Required work: Images are to be excluded from the copy, and the records below reproduced word for word.

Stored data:
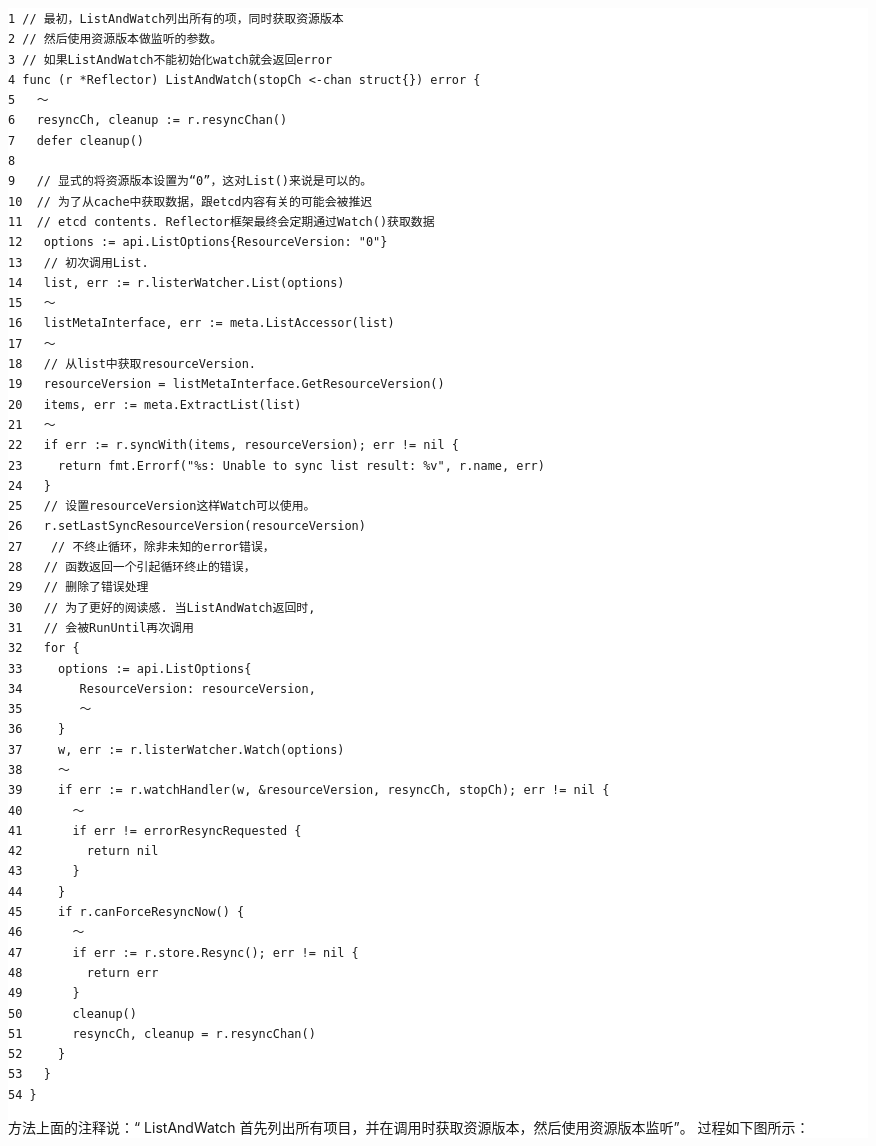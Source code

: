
 ```
1 // 最初，ListAndWatch列出所有的项，同时获取资源版本 
2 // 然后使用资源版本做监听的参数。
3 // 如果ListAndWatch不能初始化watch就会返回error
4 func (r *Reflector) ListAndWatch(stopCh <-chan struct{}) error {
5   〜
6   resyncCh, cleanup := r.resyncChan()
7   defer cleanup()
8 
9   // 显式的将资源版本设置为“0”，这对List()来说是可以的。
10  // 为了从cache中获取数据，跟etcd内容有关的可能会被推迟
11  // etcd contents. Reflector框架最终会定期通过Watch()获取数据
12   options := api.ListOptions{ResourceVersion: "0"}
13   // 初次调用List.
14   list, err := r.listerWatcher.List(options)
15   〜
16   listMetaInterface, err := meta.ListAccessor(list)
17   〜
18   // 从list中获取resourceVersion.
19   resourceVersion = listMetaInterface.GetResourceVersion()
20   items, err := meta.ExtractList(list)
21   〜
22   if err := r.syncWith(items, resourceVersion); err != nil {
23     return fmt.Errorf("%s: Unable to sync list result: %v", r.name, err)
24   }
25   // 设置resourceVersion这样Watch可以使用。
26   r.setLastSyncResourceVersion(resourceVersion)
27	  // 不终止循环，除非未知的error错误，
28   // 函数返回一个引起循环终止的错误，
29   // 删除了错误处理
30   // 为了更好的阅读感. 当ListAndWatch返回时,
31   // 会被RunUntil再次调用
32   for {
33     options := api.ListOptions{
34        ResourceVersion: resourceVersion,
35        〜
36     }
37     w, err := r.listerWatcher.Watch(options)
38     〜
39     if err := r.watchHandler(w, &resourceVersion, resyncCh, stopCh); err != nil {
40       〜
41       if err != errorResyncRequested {
42         return nil
43       }
44     }
45     if r.canForceResyncNow() {
46       〜
47       if err := r.store.Resync(); err != nil {
48         return err
49       }
50       cleanup()
51       resyncCh, cleanup = r.resyncChan()
52     }
53   }
54 }
```
方法上面的注释说：“ ListAndWatch 首先列出所有项目，并在调用时获取资源版本，然后使用资源版本监听”。 过程如下图所示：
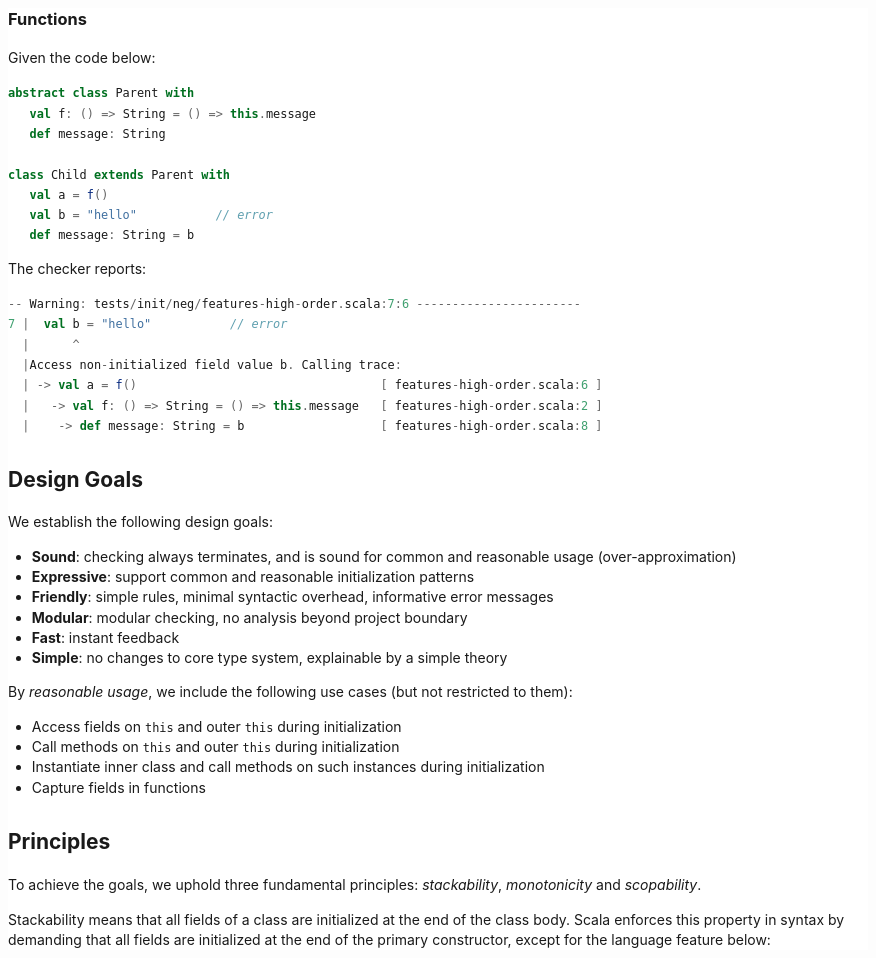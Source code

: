 ### Functions

Given the code below:

``` scala
abstract class Parent with
   val f: () => String = () => this.message
   def message: String

class Child extends Parent with
   val a = f()
   val b = "hello"           // error
   def message: String = b
```

The checker reports:

``` scala
-- Warning: tests/init/neg/features-high-order.scala:7:6 -----------------------
7 |  val b = "hello"           // error
  |      ^
  |Access non-initialized field value b. Calling trace:
  | -> val a = f()                              	[ features-high-order.scala:6 ]
  |   -> val f: () => String = () => this.message	[ features-high-order.scala:2 ]
  |    -> def message: String = b	                [ features-high-order.scala:8 ]
```

## Design Goals

We establish the following design goals:

- __Sound__: checking always terminates, and is sound for common and reasonable usage (over-approximation)
- __Expressive__: support common and reasonable initialization patterns
- __Friendly__: simple rules, minimal syntactic overhead, informative error messages
- __Modular__: modular checking, no analysis beyond project boundary
- __Fast__: instant feedback
- __Simple__: no changes to core type system, explainable by a simple theory

By _reasonable usage_, we include the following use cases (but not restricted to them):

- Access fields on `this` and outer `this` during initialization
- Call methods on `this` and outer `this` during initialization
- Instantiate inner class and call methods on such instances during initialization
- Capture fields in functions

## Principles

To achieve the goals, we uphold three fundamental principles:
_stackability_, _monotonicity_ and _scopability_.

Stackability means that all fields of a class are initialized at the end of the
class body. Scala enforces this property in syntax by demanding that all fields
are initialized at the end of the primary constructor, except for the language
feature below:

Problem solution:
Source code

:
 ```
1 // 最初，ListAndWatch列出所有的项，同时获取资源版本 
2 // 然后使用资源版本做监听的参数。
3 // 如果ListAndWatch不能初始化watch就会返回error
4 func (r *Reflector) ListAndWatch(stopCh <-chan struct{}) error {
5   〜
6   resyncCh, cleanup := r.resyncChan()
7   defer cleanup()
8 
9   // 显式的将资源版本设置为“0”，这对List()来说是可以的。
10  // 为了从cache中获取数据，跟etcd内容有关的可能会被推迟
11  // etcd contents. Reflector框架最终会定期通过Watch()获取数据
12   options := api.ListOptions{ResourceVersion: "0"}
13   // 初次调用List.
14   list, err := r.listerWatcher.List(options)
15   〜
16   listMetaInterface, err := meta.ListAccessor(list)
17   〜
18   // 从list中获取resourceVersion.
19   resourceVersion = listMetaInterface.GetResourceVersion()
20   items, err := meta.ExtractList(list)
21   〜
22   if err := r.syncWith(items, resourceVersion); err != nil {
23     return fmt.Errorf("%s: Unable to sync list result: %v", r.name, err)
24   }
25   // 设置resourceVersion这样Watch可以使用。
26   r.setLastSyncResourceVersion(resourceVersion)
27	  // 不终止循环，除非未知的error错误，
28   // 函数返回一个引起循环终止的错误，
29   // 删除了错误处理
30   // 为了更好的阅读感. 当ListAndWatch返回时,
31   // 会被RunUntil再次调用
32   for {
33     options := api.ListOptions{
34        ResourceVersion: resourceVersion,
35        〜
36     }
37     w, err := r.listerWatcher.Watch(options)
38     〜
39     if err := r.watchHandler(w, &resourceVersion, resyncCh, stopCh); err != nil {
40       〜
41       if err != errorResyncRequested {
42         return nil
43       }
44     }
45     if r.canForceResyncNow() {
46       〜
47       if err := r.store.Resync(); err != nil {
48         return err
49       }
50       cleanup()
51       resyncCh, cleanup = r.resyncChan()
52     }
53   }
54 }
```
方法上面的注释说：“ ListAndWatch 首先列出所有项目，并在调用时获取资源版本，然后使用资源版本监听”。 过程如下图所示：
Source code

: ### Functions

Given the code below:

``` scala
abstract class Parent with
   val f: () => String = () => this.message
   def message: String

class Child extends Parent with
   val a = f()
   val b = "hello"           // error
   def message: String = b
```

The checker reports:

``` scala
-- Warning: tests/init/neg/features-high-order.scala:7:6 -----------------------
7 |  val b = "hello"           // error
  |      ^
  |Access non-initialized field value b. Calling trace:
  | -> val a = f()                              	[ features-high-order.scala:6 ]
  |   -> val f: () => String = () => this.message	[ features-high-order.scala:2 ]
  |    -> def message: String = b	                [ features-high-order.scala:8 ]
```

## Design Goals

We establish the following design goals:

- __Sound__: checking always terminates, and is sound for common and reasonable usage (over-approximation)
- __Expressive__: support common and reasonable initialization patterns
- __Friendly__: simple rules, minimal syntactic overhead, informative error messages
- __Modular__: modular checking, no analysis beyond project boundary
- __Fast__: instant feedback
- __Simple__: no changes to core type system, explainable by a simple theory

By _reasonable usage_, we include the following use cases (but not restricted to them):

- Access fields on `this` and outer `this` during initialization
- Call methods on `this` and outer `this` during initialization
- Instantiate inner class and call methods on such instances during initialization
- Capture fields in functions

## Principles

To achieve the goals, we uphold three fundamental principles:
_stackability_, _monotonicity_ and _scopability_.

Stackability means that all fields of a class are initialized at the end of the
class body. Scala enforces this property in syntax by demanding that all fields
are initialized at the end of the primary constructor, except for the language
feature below:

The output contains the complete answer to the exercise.